1. Alan Garner "The weirdstone of Brisingamen" - re-read, not sure I understood it any better now than I did 35 years ago!
2. Ariane Sherine (ed) "The atheist's guide to Christmas" - hilarious collection of essays by people such as David Baddiel, etc.
3. Eric Newby "A short walk in the Hindu Kush"
4. John Lanchester "Whoops! Why everyone owes everyone and no-one can pay" - highly readable assessment of the credit crunch
5. Terry Pratchett "Eric"
6. Margery Allingham "Sweet danger"
7. Les Woodland "The crooked path to victory: drugs and cheating in professional bicycle racing" - wanted to read this for many years, since I first heard Mr Woodland on R4, seemed very apt to read it this year as professional road racing imploded. The book proves that old adage that there is nothing new under the sun...

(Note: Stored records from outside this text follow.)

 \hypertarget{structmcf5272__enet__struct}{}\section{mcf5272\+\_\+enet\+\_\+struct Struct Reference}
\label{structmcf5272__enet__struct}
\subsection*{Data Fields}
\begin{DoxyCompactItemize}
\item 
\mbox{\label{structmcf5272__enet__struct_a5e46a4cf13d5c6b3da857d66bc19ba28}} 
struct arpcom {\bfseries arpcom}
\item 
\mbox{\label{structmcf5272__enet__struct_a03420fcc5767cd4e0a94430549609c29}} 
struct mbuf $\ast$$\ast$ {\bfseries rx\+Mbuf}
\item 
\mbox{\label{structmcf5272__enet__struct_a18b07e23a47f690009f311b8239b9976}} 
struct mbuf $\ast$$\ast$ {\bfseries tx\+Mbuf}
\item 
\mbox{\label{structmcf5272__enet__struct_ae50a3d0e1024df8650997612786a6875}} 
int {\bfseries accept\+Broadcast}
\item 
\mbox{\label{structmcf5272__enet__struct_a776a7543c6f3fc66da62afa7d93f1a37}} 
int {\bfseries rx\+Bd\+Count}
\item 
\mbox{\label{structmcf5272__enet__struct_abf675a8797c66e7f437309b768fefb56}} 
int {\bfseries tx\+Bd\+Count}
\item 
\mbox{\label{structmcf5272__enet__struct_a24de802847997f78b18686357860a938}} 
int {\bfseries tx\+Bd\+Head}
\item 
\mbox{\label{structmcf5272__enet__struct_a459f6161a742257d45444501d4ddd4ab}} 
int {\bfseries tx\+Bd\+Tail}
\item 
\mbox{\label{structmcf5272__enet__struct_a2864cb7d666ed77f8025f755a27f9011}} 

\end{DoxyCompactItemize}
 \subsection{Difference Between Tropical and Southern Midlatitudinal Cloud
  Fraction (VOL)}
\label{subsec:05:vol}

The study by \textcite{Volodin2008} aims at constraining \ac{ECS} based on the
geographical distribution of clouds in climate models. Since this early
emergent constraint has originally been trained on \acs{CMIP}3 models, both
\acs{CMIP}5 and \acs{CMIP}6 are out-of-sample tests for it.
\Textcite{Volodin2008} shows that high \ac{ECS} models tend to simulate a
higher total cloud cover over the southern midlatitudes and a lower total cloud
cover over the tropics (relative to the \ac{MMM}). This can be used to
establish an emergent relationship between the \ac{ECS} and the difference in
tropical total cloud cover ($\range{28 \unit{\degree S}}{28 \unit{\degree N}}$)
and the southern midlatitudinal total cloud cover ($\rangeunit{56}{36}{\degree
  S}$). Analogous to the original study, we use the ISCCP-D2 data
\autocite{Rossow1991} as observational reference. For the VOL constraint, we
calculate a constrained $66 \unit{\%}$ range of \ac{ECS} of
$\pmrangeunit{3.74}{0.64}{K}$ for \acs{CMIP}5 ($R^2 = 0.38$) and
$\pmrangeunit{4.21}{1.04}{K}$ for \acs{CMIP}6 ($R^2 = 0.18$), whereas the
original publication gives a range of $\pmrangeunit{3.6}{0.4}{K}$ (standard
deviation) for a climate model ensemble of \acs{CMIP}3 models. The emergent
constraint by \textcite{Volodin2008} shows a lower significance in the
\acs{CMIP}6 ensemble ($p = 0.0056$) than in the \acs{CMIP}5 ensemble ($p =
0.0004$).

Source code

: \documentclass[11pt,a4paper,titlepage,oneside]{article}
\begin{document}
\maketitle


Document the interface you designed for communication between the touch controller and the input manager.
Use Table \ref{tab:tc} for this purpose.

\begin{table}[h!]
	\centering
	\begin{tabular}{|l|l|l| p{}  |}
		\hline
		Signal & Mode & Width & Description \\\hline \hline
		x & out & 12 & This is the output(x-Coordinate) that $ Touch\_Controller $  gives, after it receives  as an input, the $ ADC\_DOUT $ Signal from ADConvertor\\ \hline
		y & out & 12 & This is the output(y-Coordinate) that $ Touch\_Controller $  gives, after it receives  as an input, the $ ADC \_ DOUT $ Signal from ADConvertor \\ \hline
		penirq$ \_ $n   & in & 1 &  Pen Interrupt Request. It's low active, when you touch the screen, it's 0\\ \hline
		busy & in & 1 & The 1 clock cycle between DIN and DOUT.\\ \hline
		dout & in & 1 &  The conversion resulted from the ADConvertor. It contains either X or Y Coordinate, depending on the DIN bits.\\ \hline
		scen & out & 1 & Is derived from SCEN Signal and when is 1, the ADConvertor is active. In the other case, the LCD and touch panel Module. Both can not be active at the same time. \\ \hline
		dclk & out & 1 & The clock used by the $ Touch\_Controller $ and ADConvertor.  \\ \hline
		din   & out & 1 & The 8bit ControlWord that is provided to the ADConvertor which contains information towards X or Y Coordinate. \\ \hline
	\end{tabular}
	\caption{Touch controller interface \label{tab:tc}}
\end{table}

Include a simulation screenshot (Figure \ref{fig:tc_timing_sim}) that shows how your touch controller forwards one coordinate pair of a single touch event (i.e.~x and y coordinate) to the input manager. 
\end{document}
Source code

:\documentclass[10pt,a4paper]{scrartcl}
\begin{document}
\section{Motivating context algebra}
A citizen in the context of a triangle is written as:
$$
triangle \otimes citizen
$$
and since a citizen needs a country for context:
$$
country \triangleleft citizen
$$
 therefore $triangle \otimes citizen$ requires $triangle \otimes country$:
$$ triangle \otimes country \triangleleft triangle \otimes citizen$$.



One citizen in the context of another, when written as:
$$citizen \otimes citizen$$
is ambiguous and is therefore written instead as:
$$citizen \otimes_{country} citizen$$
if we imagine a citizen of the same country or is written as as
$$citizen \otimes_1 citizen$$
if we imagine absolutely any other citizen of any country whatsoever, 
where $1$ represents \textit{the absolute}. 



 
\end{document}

8. John O'Farrell "An utterly exasperated history of Modern Britain: or Sixty Years of Making the Same Stupid Mistakes as Always"
9. Margery Allingham "The case of the late pig"
10. Ben Aaronovitch "Whispers underground"
11. Gladys Mitchell "The Saltmarsh murders"
12. Janet Street-Porter "Life's too fucking short"
13. Margery Allingham "A tiger in the smoke"
14. Rory Stewart "The places in between"
15. Rachel Johnson "Winter games"
16. Muriel Sparke "Girls of slender means"
17. Simon Armitage "Sir Gawain and the green knight"
18. Margery Allingham "The crime at Black Dudley"
19. George Orwell "Down and out in Paris and London"
20. Simon Brett "The body on the beach"
21. Peter Stanford "The devil: a biography"
22. Richard Templar "The rules of wealth"
23. Pete Brown "Man walks into a pub"
24. Terry Pratchett "Small gods"
25. Jonathan Tropper "This is where I leave you"
26. William Stephens Hayward "Revelations of a lady detective"
27. Eoin Colfer "Artemis Fowl: the Arctic incident"
28. Edward Marston "The railway detective"
29. Robert Peston "Who runs Britain?" - written on the eve of the credit crunch and therefore has an unwitting wistfulness about it
30. Terry Pratchett "Feet of clay"
31. Peter Lovesey "Cop to corpse"
32. David Crouch "William Marshal"
33. Piers Paul Read "The Templars"
34. P G Wodehouse "Full moon"
35. C S Lewis "The Screwtape letters"
36. Terry Pratchett "Dodger"
37. Dorothy L Sayers "Clouds of witness"
38. Andrew Taylor "The scent of death"
39. Edward Marston "The railway viaduct"

The highlight of 2014 for me will be the publication in paperback of the 3rd part of David Kynaston's fantastic history of post-war Britain, 'Modernity Britain, in June. Yes, I am that sad...

Happy New Year!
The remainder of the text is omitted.